Therapies for Children | Practice for Physiotherapy and Psycho motility Nadine Bartel
Physiotherapy for Central Motor Disorders (acc. to Bobath)
In the Bobath therapy for children, already newborns and babies get to know physiological, healthy motion sequences. The therapist recognizes the current development stage of the child and provides specific assistance until the next development stage is reached. This includes, for example, the active prone and supine position, moving over both sides of the body up to an active seat, the movement in form of crawling and scrabbling, the erection into a standing position and walking at the end of the first year of age.
In the so-called "handling", parents receive an instruction how to hold, carry and turn their baby at home so that they learn how to independently accompany the healthy development of their child.
The Bobath therapy for children is a specific, neurophysiologic concept. It is particularly suited for:
- Newborns,
- Children with development problems respectively delays,
- Children who are threatened by disability or are already disabled.
It also includes care beyond the first year of age as well as a specific provision of therapeutic appliances.
We also offer this treatment as preventive service/consultation.
Sensory Integration Therapy
We perceive our body and our environment via sensory organs.
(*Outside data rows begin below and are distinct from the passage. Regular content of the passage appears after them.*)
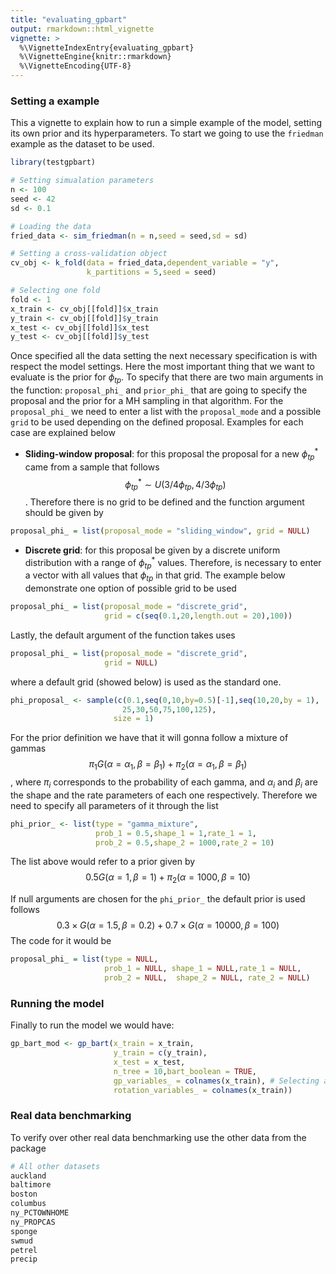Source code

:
 ```yaml
---
title: "evaluating_gpbart"
output: rmarkdown::html_vignette
vignette: >
  %\VignetteIndexEntry{evaluating_gpbart}
  %\VignetteEngine{knitr::rmarkdown}
  %\VignetteEncoding{UTF-8}
---
```





### Setting a example

This a vignette to explain how to run a simple example of the model, setting its own prior and its hyperparameters. To start we going to use the `friedman` example as the dataset to be used.


```r
library(testgpbart)

# Setting simualation parameters
n <- 100
seed <- 42
sd <- 0.1

# Loading the data
fried_data <- sim_friedman(n = n,seed = seed,sd = sd)

# Setting a cross-validation object
cv_obj <- k_fold(data = fried_data,dependent_variable = "y",
                 k_partitions = 5,seed = seed)

# Selecting one fold
fold <- 1
x_train <- cv_obj[[fold]]$x_train
y_train <- cv_obj[[fold]]$y_train
x_test <- cv_obj[[fold]]$x_test
y_test <- cv_obj[[fold]]$y_test

```

Once specified all the data setting the next necessary specification is with respect the model settings. Here the most important thing that we want to evaluate is the 
prior for $\phi_{tp}$. To specify that there are two main arguments in the function: `proposal_phi_` and `prior_phi_` that are going to specify the proposal and the prior for a MH sampling in that algorithm. For the `proposal_phi_` we need to enter a list with the `proposal_mode` and a possible `grid` to be used depending on the defined proposal. Examples for each case are explained below

- **Sliding-window proposal**: for this proposal the proposal for a new $\phi^{*}_{tp}$ came from a sample that follows $$\phi^{*}_{tp} \sim U\left(3/4\phi_{tp},4/3\phi_{tp}\right)$$. Therefore there is no grid to be defined and the function argument should be given by 

```r
proposal_phi_ = list(proposal_mode = "sliding_window", grid = NULL)
```

- **Discrete grid**: for this proposal be given by a discrete uniform distribution with a range of $\phi^{*}_{tp}$ values. Therefore, is necessary to enter a vector with all values that $\phi_{tp}$ in that grid. The example below demonstrate one option of possible grid to be used


```r
proposal_phi_ = list(proposal_mode = "discrete_grid",
                     grid = c(seq(0.1,20,length.out = 20),100))
```

Lastly, the default argument of the function takes uses


```r
proposal_phi_ = list(proposal_mode = "discrete_grid",
                     grid = NULL)
```

where a default grid (showed below) is used as the standard one.


```r
phi_proposal_ <- sample(c(0.1,seq(0,10,by=0.5)[-1],seq(10,20,by = 1),
                         25,30,50,75,100,125),
                       size = 1)
```


For the prior definition we have that it will gonna follow a mixture of gammas $$ \pi_{1}G(\alpha = \alpha_{1}, \beta = \beta_{1})+\pi_{2}\left(\alpha = \alpha_{1}, \beta = \beta_{1} \right)$$, where $\pi_{i}$ corresponds to the probability of each gamma, and $\alpha_{i}$ and $\beta_{i}$ are the shape and the rate parameters of each one respectively. Therefore we need to specify all parameters of it through the list


```r
phi_prior_ <- list(type = "gamma_mixture",
                   prob_1 = 0.5,shape_1 = 1,rate_1 = 1,
                   prob_2 = 0.5,shape_2 = 1000,rate_2 = 10)
```

The list above would refer to a prior given by $$ 0.5G(\alpha = 1, \beta = 1)+\pi_{2}\left(\alpha = 1000, \beta = 10 \right)$$


If null arguments are chosen for the `phi_prior_` the default prior is used follows
$$ 0.3 \times G(\alpha = 1.5, \beta = 0.2)+0.7 \times G\left(\alpha = 10000, \beta = 100 \right)$$
The code for it would be


```r
proposal_phi_ = list(type = NULL,
                     prob_1 = NULL, shape_1 = NULL,rate_1 = NULL,
                     prob_2 = NULL,  shape_2 = NULL, rate_2 = NULL)
```

### Running the model

Finally to run the model we would have:


```r
gp_bart_mod <- gp_bart(x_train = x_train,
                       y_train = c(y_train),
                       x_test = x_test,
                       n_tree = 10,bart_boolean = TRUE,
                       gp_variables_ = colnames(x_train), # Selecting all var.
                       rotation_variables_ = colnames(x_train)) 
```

### Real data benchmarking

To verify over other real data benchmarking use the other data from the package


```r
# All other datasets
auckland
baltimore
boston
columbus
ny_PCTOWNHOME
ny_PROPCAS
sponge
swmud
petrel
precip
```
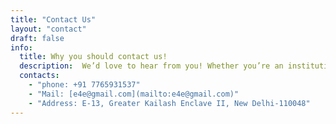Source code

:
 ```yaml
---
title: "Contact Us"
layout: "contact"
draft: false
info: 
  title: Why you should contact us!
  description:  We’d love to hear from you! Whether you’re an institution looking to get listed or a user with questions, contact our support team at 
  contacts: 
    - "phone: +91 7765931537"
    - "Mail: [e4e@gmail.com](mailto:e4e@gmail.com)"
    - "Address: E-13, Greater Kailash Enclave II, New Delhi-110048"
---
```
The functioning and the interac-tion of the so-called basic senses are essential for the development of a differentiated “body im-age“and our motility.
- Perception via the skin surface (touch, tactile system)
- Balance
- Proprioception (pressure and tractive perception via the muscles and joints)
If information cannot be gathered or integrated by these systems, gross and fine motor skills, co-ordination, dexterity, motor reactions respectively adaptabilities and action ability are affected.
This therapy offers children playful exercises in the perception areas described above so that they can develop their own body image/motility in a more differentiated way and/or better compensate it by other areas and, thus, expand its action ability.
Psycho-Motility
The focus of this holistic exercise-promoting therapy for children is on games and enjoyment of exercising. Playfully,
- Children experience themselves and their body,
- Children experiment with materials and environmental consistencies,
- Children experience themselves in contact to other children.
In doing so, they automatically and without pressure to perform expand
- Their body perception,
- Their motor skills (dexterity, endurance, coordination, balance),
- Their competence to deal with other children in the group.
Psycho motility is a great alternative to sports clubs and suited for all who would like to improve themselves individually and according to their own ability.
Mucoviscidosis (Cystic Fibrosis (CF))
Physiotherapy for Mocuviscidosis Patients
Playgroups for the Promotion of Motility
Individual groups on request
Treatment Concept acc. to Prof. Dr. med Adriano Ferrari
This concept describes a new perspective in the early diagnosis and rehabilitation of infantile cerebral palsy (ICP). More detailed diagnosis criteria, today, allow for a classification of ICP into clearly defined forms and variants being foundational for:
- A differentiated prognosis of the spontaneous course in case of each individual child,
- A clear assessment of treatment possibilities.
Rehabilitation aims at promoting all resources of the child and support in form of assistance in order to reach optimal assimilation functions.
Three-Dimensional Feet Therapy
We offer three-dimensional manual feet therapy on neurophysiologic basis.
Initially, this kind of therapy was introduced by Ms Barbara Zukunft-Huber in the year 1992 at the International Physiotherapy congress in Heidelberg. It is based on the usual feet development of a child in the first year of age and manual-therapeutic criteria. It provides new approaches for treat-ing pigeon toes, club feet, skew feet and flat feet. This treatment is described in the book "Der kleine Fuß ganz groß"(published by Urban & Fischer Verlag, Munich, ISBN 3 – 437-47990-3).
Pigeon toes and club feet can be treated without cast fixation. Club feet of the first and second grade which were scheduled for surgery often did not have to undergo surgery. But it needs to be emphasised that this depends on the severity of the foot and is not possible in any case.